When the data is used for land monitoring with little change, mosaic-ing of reflectance bands can be 
done to remove the clouds [7]. Selected temporal data can also be used directly to monitor land use and land 
cover change [8], [9]. Aggregation can also be calculated directly, just like the composite vegetation index 
[10], [11]. When dynamic parameters like weather parameters or any brightness temperature in thermal bands 
related to weather parameters are observed, the method will be different. 

Using remote sensing optical data, reconstruction of brightness temperature is usually proposed. There 
are several ways to get complete spatial-temporal data.
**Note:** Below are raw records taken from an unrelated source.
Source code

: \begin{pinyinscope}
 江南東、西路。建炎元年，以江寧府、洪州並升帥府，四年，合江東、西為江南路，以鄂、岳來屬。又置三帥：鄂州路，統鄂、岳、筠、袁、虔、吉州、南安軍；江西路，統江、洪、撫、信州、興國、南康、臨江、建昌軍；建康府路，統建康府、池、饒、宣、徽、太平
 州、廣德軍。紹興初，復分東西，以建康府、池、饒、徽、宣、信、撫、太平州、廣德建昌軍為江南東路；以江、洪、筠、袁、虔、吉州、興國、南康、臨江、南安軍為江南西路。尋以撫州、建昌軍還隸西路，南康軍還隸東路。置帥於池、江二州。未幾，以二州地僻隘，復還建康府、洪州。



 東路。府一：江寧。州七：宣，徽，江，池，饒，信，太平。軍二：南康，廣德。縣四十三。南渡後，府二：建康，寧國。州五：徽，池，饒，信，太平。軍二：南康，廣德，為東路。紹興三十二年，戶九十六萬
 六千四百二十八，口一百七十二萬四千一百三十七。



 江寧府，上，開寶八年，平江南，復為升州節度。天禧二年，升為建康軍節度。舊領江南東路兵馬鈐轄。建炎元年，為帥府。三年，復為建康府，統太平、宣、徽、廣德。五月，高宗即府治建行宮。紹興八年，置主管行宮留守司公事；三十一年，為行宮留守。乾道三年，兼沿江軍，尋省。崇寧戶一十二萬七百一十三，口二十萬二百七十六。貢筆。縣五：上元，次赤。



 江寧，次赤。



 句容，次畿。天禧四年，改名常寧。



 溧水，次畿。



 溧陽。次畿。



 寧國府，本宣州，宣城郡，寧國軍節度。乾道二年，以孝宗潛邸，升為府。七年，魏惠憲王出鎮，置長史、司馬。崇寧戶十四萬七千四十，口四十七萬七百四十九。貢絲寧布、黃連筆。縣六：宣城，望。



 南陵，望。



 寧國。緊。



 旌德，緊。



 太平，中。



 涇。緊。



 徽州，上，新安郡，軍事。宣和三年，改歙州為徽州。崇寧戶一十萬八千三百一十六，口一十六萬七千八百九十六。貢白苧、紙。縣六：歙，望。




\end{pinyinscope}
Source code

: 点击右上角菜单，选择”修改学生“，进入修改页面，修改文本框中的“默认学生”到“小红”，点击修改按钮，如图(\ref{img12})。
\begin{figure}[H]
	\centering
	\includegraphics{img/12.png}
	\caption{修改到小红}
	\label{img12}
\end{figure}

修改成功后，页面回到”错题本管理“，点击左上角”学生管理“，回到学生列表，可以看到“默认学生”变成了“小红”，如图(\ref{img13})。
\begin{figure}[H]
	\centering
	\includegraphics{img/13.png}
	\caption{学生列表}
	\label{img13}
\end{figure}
Neteler [12] uses spatial-based reconstruction. The 
method simulates missing values up to 75%. Aggregation can be performed well right after the interpolation, 
but the time cost is high for the interpolation process on each image. Spatial-temporal-based reconstruction is 
more popular. Spatiotemporal kriging is used in [13], but the completeness of each image is not always 100%. 
He et al. [14] uses Bayesian reconstruction with good accuracy, but the time cost is high for a larger-sized 
image. Temporal-based is another option that shows good results. Zhou et al. [15] can be applied to land 
parameters like land surface temperature with the requirement that there is no abrupt change in the value. This 
method was approved with a small missing value of up to 21.7%. Therefore, it is difficult to implement the 
method in Indonesia. Luo et al. [16] uses generative adversarial networks to generate samples for training, 
based on recurrent neural networks applied to meteorological data. Some data was removed to simulate missing 
information. The method can be applied to satellite data, but the time cost is high because the training operation 
is done pixel by pixel. The main problem with all these methods is the time cost. In this research, we propose a 
procedure to generate time series data that can reduce processing time. Instead of trying to reconstruct to get 
complete data, this research proposes calculating aggregate data for each pixel location in the time domain 
before performing spatial interpolation. To do that, we propose a procedure of assessment based on the 
availability of data as the novelty of this research. The assessment is directed at finding the minimum period of 
data applied to Himawari-8 data to create statistical information via aggregation, which can be spatially 
interpolated. The period should be repeated to create time series information. 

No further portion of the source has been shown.